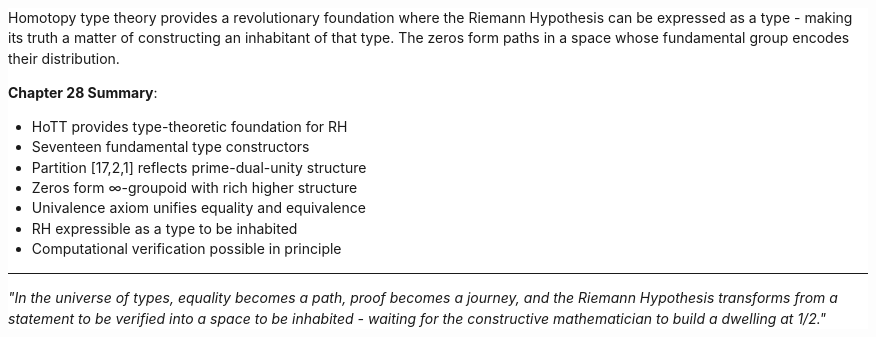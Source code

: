 
Homotopy type theory provides a revolutionary foundation where the Riemann Hypothesis can be expressed as a type - making its truth a matter of constructing an inhabitant of that type. The zeros form paths in a space whose fundamental group encodes their distribution.

**Chapter 28 Summary**:
- HoTT provides type-theoretic foundation for RH
- Seventeen fundamental type constructors
- Partition [17,2,1] reflects prime-dual-unity structure
- Zeros form ∞-groupoid with rich higher structure
- Univalence axiom unifies equality and equivalence
- RH expressible as a type to be inhabited
- Computational verification possible in principle

---

*"In the universe of types, equality becomes a path, proof becomes a journey, and the Riemann Hypothesis transforms from a statement to be verified into a space to be inhabited - waiting for the constructive mathematician to build a dwelling at 1/2."*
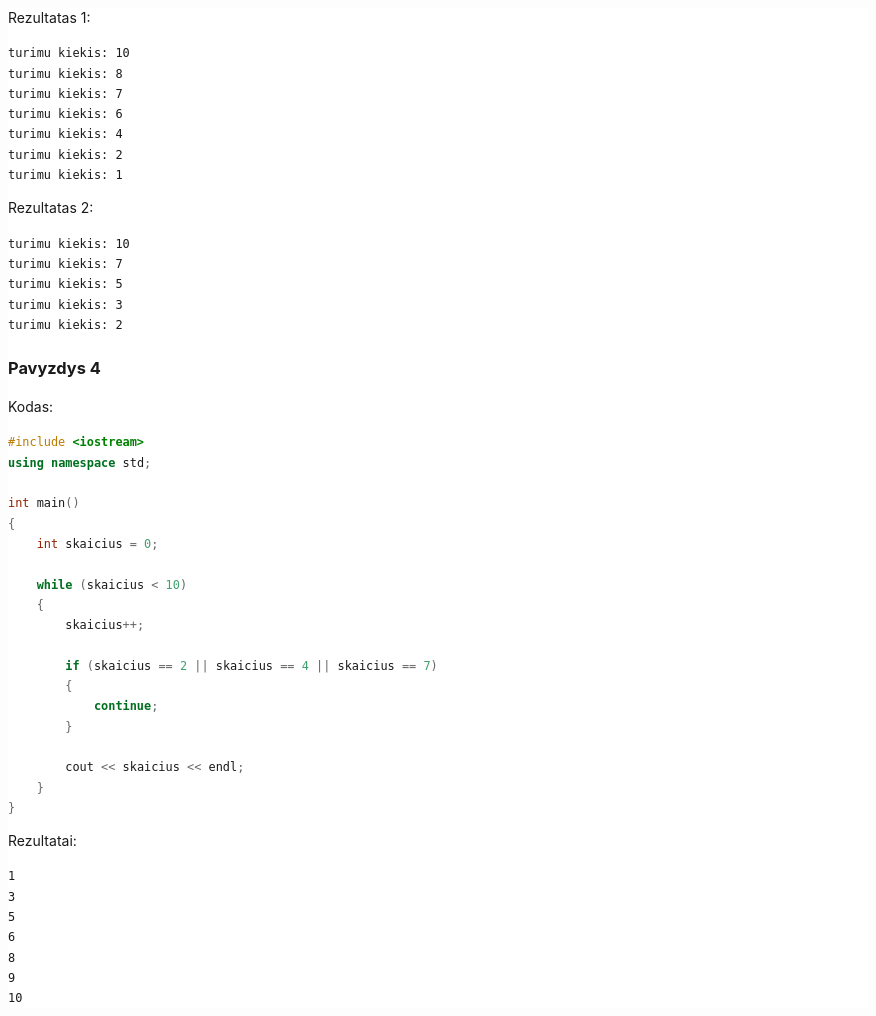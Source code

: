 Rezultatas 1:

```
turimu kiekis: 10
turimu kiekis: 8
turimu kiekis: 7
turimu kiekis: 6
turimu kiekis: 4
turimu kiekis: 2
turimu kiekis: 1

```

Rezultatas 2:

```
turimu kiekis: 10
turimu kiekis: 7
turimu kiekis: 5
turimu kiekis: 3
turimu kiekis: 2

```

### Pavyzdys 4

Kodas:

```cpp
#include <iostream>
using namespace std;

int main()
{
	int skaicius = 0;

	while (skaicius < 10)
	{
		skaicius++;

		if (skaicius == 2 || skaicius == 4 || skaicius == 7)
		{
			continue;
		}

		cout << skaicius << endl;
	}
}
```

Rezultatai:

```
1
3
5
6
8
9
10

```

• WORK TASK
Return every line above in which the string "fundamental" occurs.

• SOLVED PROBLEM
Homotopy type theory provides a revolutionary foundation where the Riemann Hypothesis can be expressed as a type - making its truth a matter of constructing an inhabitant of that type. The zeros form paths in a space whose fundamental group encodes their distribution.
- Seventeen fundamental type constructors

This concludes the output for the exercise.